**PROBLEM REQUIREMENTS:** Search the listing below for the word "DoxyCompactItemize", and copy every line in which it turns up.

ENTRIES PROVIDED Start Marker

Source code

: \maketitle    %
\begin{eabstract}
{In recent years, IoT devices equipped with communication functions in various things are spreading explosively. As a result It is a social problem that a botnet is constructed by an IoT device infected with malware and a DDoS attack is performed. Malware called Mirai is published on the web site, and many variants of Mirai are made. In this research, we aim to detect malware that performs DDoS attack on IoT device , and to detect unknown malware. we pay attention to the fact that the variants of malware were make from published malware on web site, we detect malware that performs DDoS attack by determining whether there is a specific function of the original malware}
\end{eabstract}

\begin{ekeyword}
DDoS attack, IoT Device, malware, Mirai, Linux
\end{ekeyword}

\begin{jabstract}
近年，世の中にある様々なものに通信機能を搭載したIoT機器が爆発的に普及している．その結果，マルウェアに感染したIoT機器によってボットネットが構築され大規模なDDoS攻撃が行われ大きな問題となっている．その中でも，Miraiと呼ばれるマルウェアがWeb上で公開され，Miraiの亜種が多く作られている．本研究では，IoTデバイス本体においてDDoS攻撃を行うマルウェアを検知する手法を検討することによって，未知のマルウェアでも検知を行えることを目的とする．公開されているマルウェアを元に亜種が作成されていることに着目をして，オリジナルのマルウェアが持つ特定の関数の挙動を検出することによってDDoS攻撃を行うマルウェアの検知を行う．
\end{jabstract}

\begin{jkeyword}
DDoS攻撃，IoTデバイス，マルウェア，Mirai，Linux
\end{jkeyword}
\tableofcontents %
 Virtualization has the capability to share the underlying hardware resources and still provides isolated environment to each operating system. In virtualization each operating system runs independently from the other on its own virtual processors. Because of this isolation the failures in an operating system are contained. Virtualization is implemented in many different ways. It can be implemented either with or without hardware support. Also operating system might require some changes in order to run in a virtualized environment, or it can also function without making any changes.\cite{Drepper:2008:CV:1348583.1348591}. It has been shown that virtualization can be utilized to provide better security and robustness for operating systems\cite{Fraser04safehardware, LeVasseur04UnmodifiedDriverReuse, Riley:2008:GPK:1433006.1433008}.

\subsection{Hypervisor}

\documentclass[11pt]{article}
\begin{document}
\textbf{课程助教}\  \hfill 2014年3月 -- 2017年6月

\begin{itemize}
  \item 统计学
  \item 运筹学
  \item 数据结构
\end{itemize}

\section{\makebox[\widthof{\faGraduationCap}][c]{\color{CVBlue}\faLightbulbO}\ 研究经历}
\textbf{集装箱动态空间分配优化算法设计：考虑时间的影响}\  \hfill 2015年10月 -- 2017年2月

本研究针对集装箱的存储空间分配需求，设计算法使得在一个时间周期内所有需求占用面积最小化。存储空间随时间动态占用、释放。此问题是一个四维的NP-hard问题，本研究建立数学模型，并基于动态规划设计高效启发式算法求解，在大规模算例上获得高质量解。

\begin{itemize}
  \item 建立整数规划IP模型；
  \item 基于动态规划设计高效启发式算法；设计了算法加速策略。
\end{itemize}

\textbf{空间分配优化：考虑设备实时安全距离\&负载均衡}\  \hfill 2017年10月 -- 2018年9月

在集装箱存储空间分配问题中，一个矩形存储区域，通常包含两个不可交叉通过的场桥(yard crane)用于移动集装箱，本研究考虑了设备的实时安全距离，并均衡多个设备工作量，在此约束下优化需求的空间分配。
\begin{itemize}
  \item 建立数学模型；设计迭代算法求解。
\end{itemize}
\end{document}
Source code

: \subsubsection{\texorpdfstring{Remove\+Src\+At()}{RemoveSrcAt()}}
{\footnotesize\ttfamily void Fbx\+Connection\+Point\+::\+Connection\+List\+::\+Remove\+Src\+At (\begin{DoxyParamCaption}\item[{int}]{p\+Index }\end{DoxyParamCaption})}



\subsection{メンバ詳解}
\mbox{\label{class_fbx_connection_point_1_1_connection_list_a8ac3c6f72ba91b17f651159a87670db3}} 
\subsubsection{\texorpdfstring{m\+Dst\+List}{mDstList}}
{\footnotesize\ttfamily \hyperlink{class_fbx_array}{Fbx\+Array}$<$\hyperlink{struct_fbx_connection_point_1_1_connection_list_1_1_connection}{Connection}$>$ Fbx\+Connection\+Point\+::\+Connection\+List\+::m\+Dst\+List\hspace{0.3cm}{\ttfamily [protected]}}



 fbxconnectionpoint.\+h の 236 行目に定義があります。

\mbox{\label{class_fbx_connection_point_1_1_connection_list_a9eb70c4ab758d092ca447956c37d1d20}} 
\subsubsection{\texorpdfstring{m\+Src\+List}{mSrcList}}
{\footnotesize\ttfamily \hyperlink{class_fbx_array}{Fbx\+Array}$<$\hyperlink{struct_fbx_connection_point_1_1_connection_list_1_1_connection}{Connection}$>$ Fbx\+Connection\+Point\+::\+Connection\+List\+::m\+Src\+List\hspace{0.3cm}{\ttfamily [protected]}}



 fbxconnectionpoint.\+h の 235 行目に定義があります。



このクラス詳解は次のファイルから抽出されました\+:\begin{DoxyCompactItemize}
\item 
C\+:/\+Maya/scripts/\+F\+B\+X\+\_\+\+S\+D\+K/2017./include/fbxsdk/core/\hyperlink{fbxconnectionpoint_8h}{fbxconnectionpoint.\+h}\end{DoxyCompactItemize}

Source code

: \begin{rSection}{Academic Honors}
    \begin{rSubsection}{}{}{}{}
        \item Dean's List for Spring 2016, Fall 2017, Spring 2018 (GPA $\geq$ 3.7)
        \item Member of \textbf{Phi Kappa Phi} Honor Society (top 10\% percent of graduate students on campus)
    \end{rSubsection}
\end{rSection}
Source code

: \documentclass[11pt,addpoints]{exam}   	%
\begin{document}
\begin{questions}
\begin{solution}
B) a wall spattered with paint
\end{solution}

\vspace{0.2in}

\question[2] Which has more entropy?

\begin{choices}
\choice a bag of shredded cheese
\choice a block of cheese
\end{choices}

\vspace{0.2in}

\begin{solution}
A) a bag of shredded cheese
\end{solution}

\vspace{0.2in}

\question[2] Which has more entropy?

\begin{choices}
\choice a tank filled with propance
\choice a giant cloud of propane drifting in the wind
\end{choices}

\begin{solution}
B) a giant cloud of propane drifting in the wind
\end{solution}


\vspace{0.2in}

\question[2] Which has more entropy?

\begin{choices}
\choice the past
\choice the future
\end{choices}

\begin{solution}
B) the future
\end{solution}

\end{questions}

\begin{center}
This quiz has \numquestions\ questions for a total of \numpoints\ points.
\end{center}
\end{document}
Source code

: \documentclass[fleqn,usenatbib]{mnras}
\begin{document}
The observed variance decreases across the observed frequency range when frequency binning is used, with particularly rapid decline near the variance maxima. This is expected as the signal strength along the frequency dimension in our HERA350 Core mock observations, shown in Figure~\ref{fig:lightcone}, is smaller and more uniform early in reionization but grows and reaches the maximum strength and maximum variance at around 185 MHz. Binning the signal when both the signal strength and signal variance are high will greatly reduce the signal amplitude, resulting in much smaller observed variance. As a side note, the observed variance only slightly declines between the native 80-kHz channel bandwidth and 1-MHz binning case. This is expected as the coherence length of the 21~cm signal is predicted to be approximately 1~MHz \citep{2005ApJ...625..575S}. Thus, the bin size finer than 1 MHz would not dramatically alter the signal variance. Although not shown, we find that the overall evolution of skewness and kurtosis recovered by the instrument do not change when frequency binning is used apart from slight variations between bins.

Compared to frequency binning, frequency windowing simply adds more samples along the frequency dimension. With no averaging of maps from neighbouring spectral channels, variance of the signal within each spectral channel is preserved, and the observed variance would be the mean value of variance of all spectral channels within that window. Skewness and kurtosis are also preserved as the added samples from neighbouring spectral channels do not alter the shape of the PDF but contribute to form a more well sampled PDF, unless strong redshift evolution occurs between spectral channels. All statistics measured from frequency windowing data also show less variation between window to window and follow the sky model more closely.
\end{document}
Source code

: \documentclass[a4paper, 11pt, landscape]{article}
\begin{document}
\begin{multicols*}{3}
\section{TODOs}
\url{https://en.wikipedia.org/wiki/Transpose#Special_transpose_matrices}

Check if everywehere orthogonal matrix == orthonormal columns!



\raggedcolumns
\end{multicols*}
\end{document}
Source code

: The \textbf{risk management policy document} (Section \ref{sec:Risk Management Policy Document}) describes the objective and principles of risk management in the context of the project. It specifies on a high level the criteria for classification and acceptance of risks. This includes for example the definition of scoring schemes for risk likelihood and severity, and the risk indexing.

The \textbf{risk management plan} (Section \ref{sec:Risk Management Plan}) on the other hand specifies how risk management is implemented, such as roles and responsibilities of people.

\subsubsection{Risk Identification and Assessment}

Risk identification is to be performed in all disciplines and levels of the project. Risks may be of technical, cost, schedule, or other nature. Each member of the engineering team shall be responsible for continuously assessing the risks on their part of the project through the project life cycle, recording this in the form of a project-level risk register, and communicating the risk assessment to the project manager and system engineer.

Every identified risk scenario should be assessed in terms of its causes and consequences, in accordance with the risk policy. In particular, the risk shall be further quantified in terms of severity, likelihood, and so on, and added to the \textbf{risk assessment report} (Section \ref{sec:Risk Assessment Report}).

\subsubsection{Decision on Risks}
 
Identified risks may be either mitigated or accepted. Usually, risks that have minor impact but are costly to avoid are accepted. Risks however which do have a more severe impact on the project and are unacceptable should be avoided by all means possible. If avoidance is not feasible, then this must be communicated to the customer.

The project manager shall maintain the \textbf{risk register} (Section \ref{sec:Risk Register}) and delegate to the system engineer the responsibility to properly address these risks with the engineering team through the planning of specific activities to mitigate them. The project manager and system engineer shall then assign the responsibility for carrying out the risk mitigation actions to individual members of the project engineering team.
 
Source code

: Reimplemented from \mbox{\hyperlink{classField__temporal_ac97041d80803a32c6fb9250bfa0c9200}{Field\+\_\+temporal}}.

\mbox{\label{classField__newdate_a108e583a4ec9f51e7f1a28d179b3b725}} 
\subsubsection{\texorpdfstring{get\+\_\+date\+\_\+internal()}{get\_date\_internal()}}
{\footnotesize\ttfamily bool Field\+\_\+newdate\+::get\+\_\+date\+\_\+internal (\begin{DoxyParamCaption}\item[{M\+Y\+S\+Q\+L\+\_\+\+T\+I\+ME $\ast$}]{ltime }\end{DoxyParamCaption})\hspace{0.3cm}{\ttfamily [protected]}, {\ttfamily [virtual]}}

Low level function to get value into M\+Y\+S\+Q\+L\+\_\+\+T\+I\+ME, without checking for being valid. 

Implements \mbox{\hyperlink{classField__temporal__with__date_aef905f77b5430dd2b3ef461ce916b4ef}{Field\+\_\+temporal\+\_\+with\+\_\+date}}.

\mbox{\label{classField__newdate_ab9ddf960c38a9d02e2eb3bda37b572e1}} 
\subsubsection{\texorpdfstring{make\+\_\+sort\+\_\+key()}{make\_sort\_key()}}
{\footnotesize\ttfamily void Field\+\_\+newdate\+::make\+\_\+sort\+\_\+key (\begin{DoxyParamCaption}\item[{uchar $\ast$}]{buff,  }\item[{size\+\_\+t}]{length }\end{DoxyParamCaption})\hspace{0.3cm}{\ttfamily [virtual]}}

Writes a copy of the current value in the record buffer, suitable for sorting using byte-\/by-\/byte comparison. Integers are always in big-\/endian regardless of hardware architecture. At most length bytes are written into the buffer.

ENTRIES PROVIDED End Marker

**ANSWER TO THIS TASK:**
このクラス詳解は次のファイルから抽出されました\+:\begin{DoxyCompactItemize}
C\+:/\+Maya/scripts/\+F\+B\+X\+\_\+\+S\+D\+K/2017./include/fbxsdk/core/\hyperlink{fbxconnectionpoint_8h}{fbxconnectionpoint.\+h}\end{DoxyCompactItemize}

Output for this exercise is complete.